Right. --dry-run gets fake certificates from the staging environment and doesn’t save them. It tests most aspects of renewal pretty well, but not all of them.
If you use --force-renewal, it will issue new certificates from the production environment and save them. Don’t do this too frequently. Especially don’t do it automatically. It’s wasteful, and Let’s Encrypt has rate limits.letsencrypt.org
Rate Limits – Let’s Encrypt – Free SSL/TLS Certificates
Last updated: August 1, 2018 | See all Documentation Let’s Encrypt provides rate limits to ensure fair usage by as many people as possible. We believe these rate limits are high enough to work for most people by default. We’ve also designed them so…
Let’s Encrypt can issue more certificates without revalidating for a certain amount of time (currently 30 days, but this is not guaranteed). (Even if Certbot looks like it’s validating again.) It’s not easy bypass that within Certbot, so forcing an extremely early renewal may not actually test validating again, but it will exercise the other parts.
Mani:
How can i cancel/ permanently delete the certificate with lets encrypt.

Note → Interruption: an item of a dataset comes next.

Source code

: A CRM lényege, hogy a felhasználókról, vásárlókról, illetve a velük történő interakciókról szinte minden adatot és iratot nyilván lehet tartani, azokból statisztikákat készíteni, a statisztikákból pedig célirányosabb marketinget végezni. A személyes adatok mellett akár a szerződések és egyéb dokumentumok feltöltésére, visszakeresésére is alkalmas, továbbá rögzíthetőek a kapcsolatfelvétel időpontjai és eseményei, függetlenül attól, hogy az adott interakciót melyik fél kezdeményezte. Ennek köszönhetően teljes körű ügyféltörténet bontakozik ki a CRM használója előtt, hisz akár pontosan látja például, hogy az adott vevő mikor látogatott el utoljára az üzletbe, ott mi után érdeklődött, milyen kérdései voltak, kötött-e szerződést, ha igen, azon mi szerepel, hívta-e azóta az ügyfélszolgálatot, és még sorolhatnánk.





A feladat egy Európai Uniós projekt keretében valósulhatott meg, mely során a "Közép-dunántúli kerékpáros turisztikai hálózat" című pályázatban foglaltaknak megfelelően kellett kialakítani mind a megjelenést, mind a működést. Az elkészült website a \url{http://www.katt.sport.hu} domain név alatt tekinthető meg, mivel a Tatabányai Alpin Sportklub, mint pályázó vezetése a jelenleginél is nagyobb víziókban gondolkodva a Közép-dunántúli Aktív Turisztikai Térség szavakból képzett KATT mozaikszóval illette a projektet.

How much do you want to delete it? For what purpose?
The “certbot delete” command can delete your local certificate files.
The “certbot revoke” command can also revoke the certificate, which you need to do if it has been compromised or the domain is no longer yours, but you normally don’t need to do if you just want to stop using it. (Revoking a certificate will also stop Let’s Encrypt from sending you emails when it’s about to expire, but you can just ignore them.)
You can’t erase all evidence the certificate existed – they’re permanently archived in public Certificate Transparency logs, which can be searched on https://crt.sh/ 1 and other websites.
(And deleting or revoking certificates doesn’t affect Let’s Encrypt’s rate limits.)